Agatha Christie: How donations from The Mousetrap shaped the arts
Seventy years ago this month, a theatrical phenomenon and a nine-year-old boy changed the face of Welsh arts.
On 25 November 1952, Agatha Christie's The Mousetrap opened on the West End.
She gifted the rights to the play to her Welsh grandson, Mathew Prichard, as a ninth birthday present.
Investing the tens of millions of pounds it has grossed in the past seven decades of over 28,500 shows, Mr Prichard set up the Colwinston Trust.
The trust has gone on to support some of Wales' most famous venues, including the Wales Millennium Centre, The Welsh National Opera, and Cardiff's Chapter Arts Centre.
Set in a bleak guesthouse cut off by a snow storm, The Mousetrap is regarded as one of the finest exponents of the so-called closed room detective genre.
Agatha Christie bet her agent it would last "eight months… 14 tops".
Yet since 1995, its legacy has supported theatrical enterprises from north to south Wales, with grants ranging from £5,000 to £1m.
Mr Prichard said: "To be honest with you, I don't remember an awful lot about the day I received the documents, at nine.

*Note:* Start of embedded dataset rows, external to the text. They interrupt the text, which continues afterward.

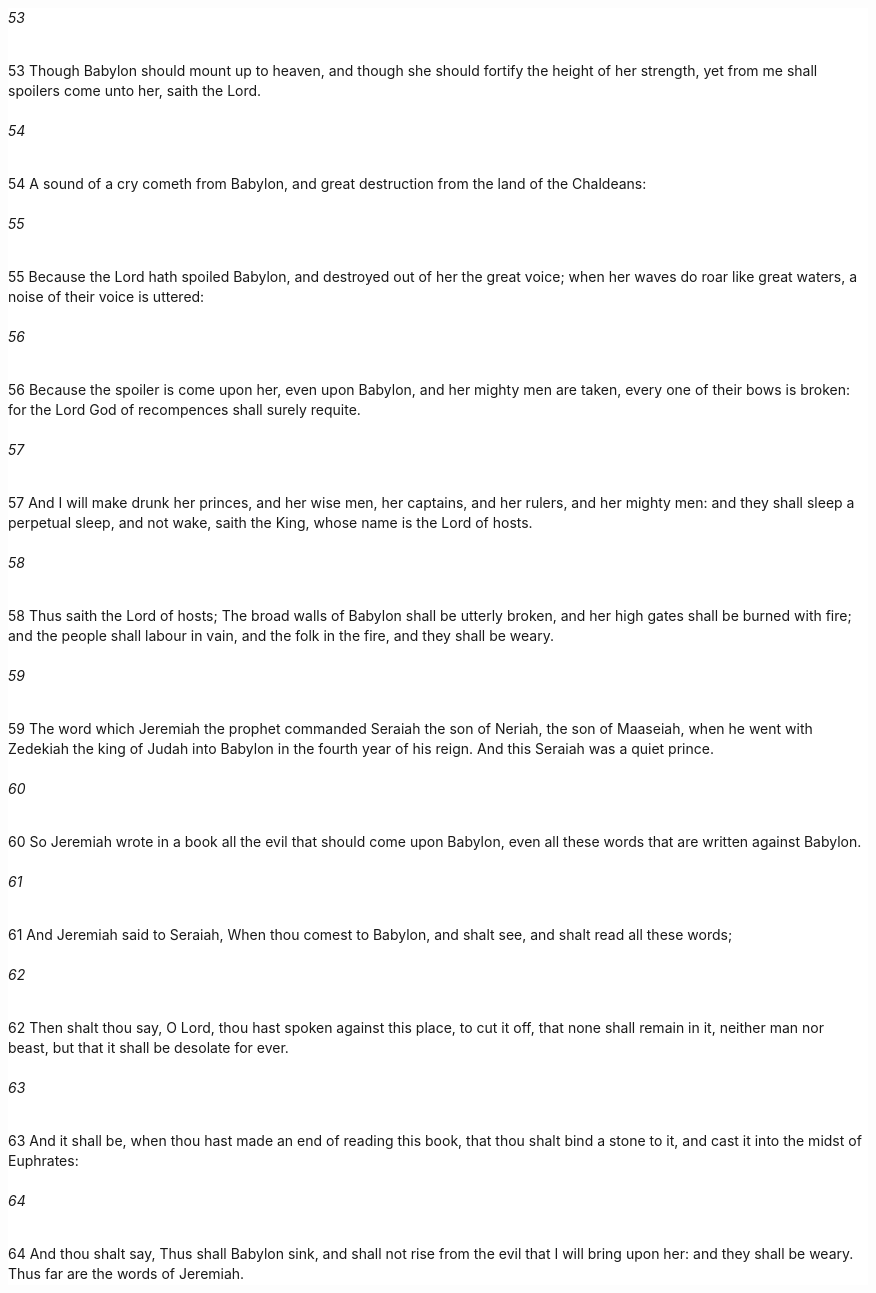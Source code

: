 ###### 53
53 Though Babylon should mount up to heaven, and though she should fortify the height of her strength, yet from me shall spoilers come unto her, saith the Lord.
###### 54
54 A sound of a cry cometh from Babylon, and great destruction from the land of the Chaldeans:
###### 55
55 Because the Lord hath spoiled Babylon, and destroyed out of her the great voice; when her waves do roar like great waters, a noise of their voice is uttered:
###### 56
56 Because the spoiler is come upon her, even upon Babylon, and her mighty men are taken, every one of their bows is broken: for the Lord God of recompences shall surely requite.
###### 57
57 And I will make drunk her princes, and her wise men, her captains, and her rulers, and her mighty men: and they shall sleep a perpetual sleep, and not wake, saith the King, whose name is the Lord of hosts.
###### 58
58 Thus saith the Lord of hosts; The broad walls of Babylon shall be utterly broken, and her high gates shall be burned with fire; and the people shall labour in vain, and the folk in the fire, and they shall be weary.
###### 59
59 The word which Jeremiah the prophet commanded Seraiah the son of Neriah, the son of Maaseiah, when he went with Zedekiah the king of Judah into Babylon in the fourth year of his reign. And this Seraiah was a quiet prince.
###### 60
60 So Jeremiah wrote in a book all the evil that should come upon Babylon, even all these words that are written against Babylon.
###### 61
61 And Jeremiah said to Seraiah, When thou comest to Babylon, and shalt see, and shalt read all these words;
###### 62
62 Then shalt thou say, O Lord, thou hast spoken against this place, to cut it off, that none shall remain in it, neither man nor beast, but that it shall be desolate for ever.
###### 63
63 And it shall be, when thou hast made an end of reading this book, that thou shalt bind a stone to it, and cast it into the midst of Euphrates:
###### 64
64 And thou shalt say, Thus shall Babylon sink, and shall not rise from the evil that I will bring upon her: and they shall be weary. Thus far are the words of Jeremiah.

I think I'd have rather have had a Spitfire Airfix model."
However, as he grew into his teens he began to realise the enormity of the gift he had been given.
He said: "My grandmother joked with me that if she'd have known how long The Mousetrap would run then she'd have left it to the cat's home or something, but she really knew what she'd done."

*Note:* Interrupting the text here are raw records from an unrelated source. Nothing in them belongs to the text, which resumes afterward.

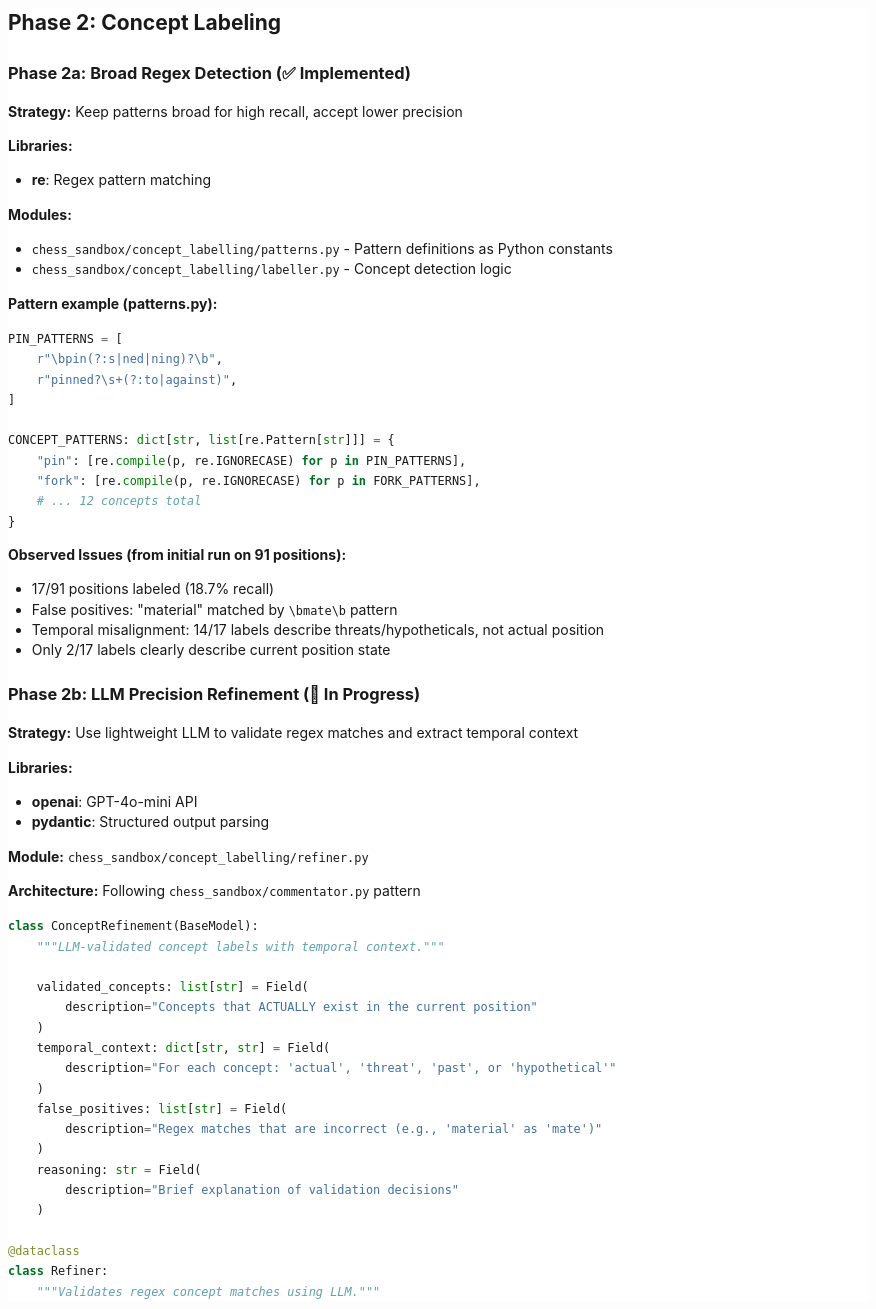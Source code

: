 
## Phase 2: Concept Labeling

### Phase 2a: Broad Regex Detection (✅ Implemented)

**Strategy:** Keep patterns broad for high recall, accept lower precision

**Libraries:**
- **re**: Regex pattern matching

**Modules:**
- `chess_sandbox/concept_labelling/patterns.py` - Pattern definitions as Python constants
- `chess_sandbox/concept_labelling/labeller.py` - Concept detection logic

**Pattern example (patterns.py):**
```python
PIN_PATTERNS = [
    r"\bpin(?:s|ned|ning)?\b",
    r"pinned?\s+(?:to|against)",
]

CONCEPT_PATTERNS: dict[str, list[re.Pattern[str]]] = {
    "pin": [re.compile(p, re.IGNORECASE) for p in PIN_PATTERNS],
    "fork": [re.compile(p, re.IGNORECASE) for p in FORK_PATTERNS],
    # ... 12 concepts total
}
```

**Observed Issues (from initial run on 91 positions):**
- 17/91 positions labeled (18.7% recall)
- False positives: "material" matched by `\bmate\b` pattern
- Temporal misalignment: 14/17 labels describe threats/hypotheticals, not actual position
- Only 2/17 labels clearly describe current position state

### Phase 2b: LLM Precision Refinement (🔄 In Progress)

**Strategy:** Use lightweight LLM to validate regex matches and extract temporal context

**Libraries:**
- **openai**: GPT-4o-mini API
- **pydantic**: Structured output parsing

**Module:** `chess_sandbox/concept_labelling/refiner.py`

**Architecture:** Following `chess_sandbox/commentator.py` pattern

```python
class ConceptRefinement(BaseModel):
    """LLM-validated concept labels with temporal context."""

    validated_concepts: list[str] = Field(
        description="Concepts that ACTUALLY exist in the current position"
    )
    temporal_context: dict[str, str] = Field(
        description="For each concept: 'actual', 'threat', 'past', or 'hypothetical'"
    )
    false_positives: list[str] = Field(
        description="Regex matches that are incorrect (e.g., 'material' as 'mate')"
    )
    reasoning: str = Field(
        description="Brief explanation of validation decisions"
    )

@dataclass
class Refiner:
    """Validates regex concept matches using LLM."""

```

Mr Prichard said his grandmother accepted him "warts 'n' all", while his parents "couldn't see past my failings".
He said: "She was always willing to see the best in me, and despite all the claims that she must have had on her time back then, she never let it show to me.
"She made me feel like I was the only person who was important to her."
Who was Agatha Christie?
- Born in Torquay in 1890, Agatha Christie remains the best-selling novelist of all time
- She published 66 detective novels, 14 short-story collections and wrote the world's longest-running play, The Mousetrap
- Notable books include Murder on the Orient Express, Death on the Nile and Crooked House
- Many of her books have been adapted into movies, including Death on the Nile this year, starring Kenneth Branagh as Hercule Poirot
- Her books have sold over a billion copies in the English language and a billion in translation
- She is outsold only by the Bible and Shakespeare
- Christie died from natural causes at the age of 85 on 12 January 1976
Source: The Home of Agatha Christie
After a career in publishing, in the 1990s - as The Mousetrap clocked up its 20,000th West End showing - Mathew turned his attention to divesting his grandmother's legacy into his favourite causes where he grew up in Vale of Glamorgan.

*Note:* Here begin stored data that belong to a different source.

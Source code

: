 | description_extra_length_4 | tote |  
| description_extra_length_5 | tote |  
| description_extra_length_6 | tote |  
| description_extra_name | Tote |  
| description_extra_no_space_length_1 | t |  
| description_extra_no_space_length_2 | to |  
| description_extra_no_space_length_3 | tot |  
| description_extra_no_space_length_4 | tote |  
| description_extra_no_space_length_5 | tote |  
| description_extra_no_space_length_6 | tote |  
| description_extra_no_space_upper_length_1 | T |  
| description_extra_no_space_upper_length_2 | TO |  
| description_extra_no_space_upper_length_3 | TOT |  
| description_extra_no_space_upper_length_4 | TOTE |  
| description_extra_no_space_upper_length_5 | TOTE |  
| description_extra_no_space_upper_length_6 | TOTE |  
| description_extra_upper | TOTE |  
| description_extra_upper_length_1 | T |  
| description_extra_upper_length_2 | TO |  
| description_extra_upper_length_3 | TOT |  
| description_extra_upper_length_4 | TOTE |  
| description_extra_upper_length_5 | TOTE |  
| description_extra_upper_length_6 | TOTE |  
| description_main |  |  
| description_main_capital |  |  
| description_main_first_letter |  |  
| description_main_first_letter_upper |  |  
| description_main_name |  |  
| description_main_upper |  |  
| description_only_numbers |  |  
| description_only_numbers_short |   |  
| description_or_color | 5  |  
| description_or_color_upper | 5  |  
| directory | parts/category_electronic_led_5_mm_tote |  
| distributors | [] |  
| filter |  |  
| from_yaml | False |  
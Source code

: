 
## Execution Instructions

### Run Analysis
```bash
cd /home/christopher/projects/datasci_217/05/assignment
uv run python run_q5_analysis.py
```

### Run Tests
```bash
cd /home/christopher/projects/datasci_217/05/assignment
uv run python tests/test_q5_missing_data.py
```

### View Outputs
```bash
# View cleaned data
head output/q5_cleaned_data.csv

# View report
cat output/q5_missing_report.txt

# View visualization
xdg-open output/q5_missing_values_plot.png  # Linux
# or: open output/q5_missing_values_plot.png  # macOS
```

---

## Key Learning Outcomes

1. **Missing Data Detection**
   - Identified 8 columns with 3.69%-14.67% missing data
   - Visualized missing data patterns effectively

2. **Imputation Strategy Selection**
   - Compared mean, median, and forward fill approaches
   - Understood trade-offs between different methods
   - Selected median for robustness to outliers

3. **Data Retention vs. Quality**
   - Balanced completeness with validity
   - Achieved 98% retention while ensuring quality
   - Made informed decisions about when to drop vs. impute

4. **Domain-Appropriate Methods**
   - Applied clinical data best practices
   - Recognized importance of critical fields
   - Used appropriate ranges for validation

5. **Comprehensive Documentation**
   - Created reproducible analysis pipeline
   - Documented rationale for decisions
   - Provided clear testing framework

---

"I put the royalties into the Colwinston Trust, named after the village where I've grown up," he said.
"Some have questioned my Welshness - going to Eton and Oxford.
"But I always support Wales in the rugby, and I've put my grandmother's money where my mouth is, back here at home."
He said none of the trust's work would have been possible without the help of his long-suffering personal assistant Amanda McMurray.
"I'm an impulsive investor, letting my heart lead me to what I'm interested in rather than going in with my business head," he said.
"But Amanda is always there with the spreadsheets, advising me on what will be the shrewdest opportunities."
Mr Prichard said some of the projects he had invested in "have tanked", but he does not regret a single one.
"We've granted funds to a young cricketer from Barbados, and whilst you probably won't have heard of him, his success gives me every bit as much pleasure as the headlines like the Wales Millennium Centre," he said.
As for his grandmother, Mr Prichard said some things are just meant to be.
Agatha Christie spent both world wars serving as a dispenser for pharmacies and met her second husband on an archaeological dig.
He said: "Agatha had always had a prodigious imagination, spending her childhood largely on her own.
"But without the knowledge of drugs and pathology which life put in her way, who's to say that she'd have developed into quite the same gripping author."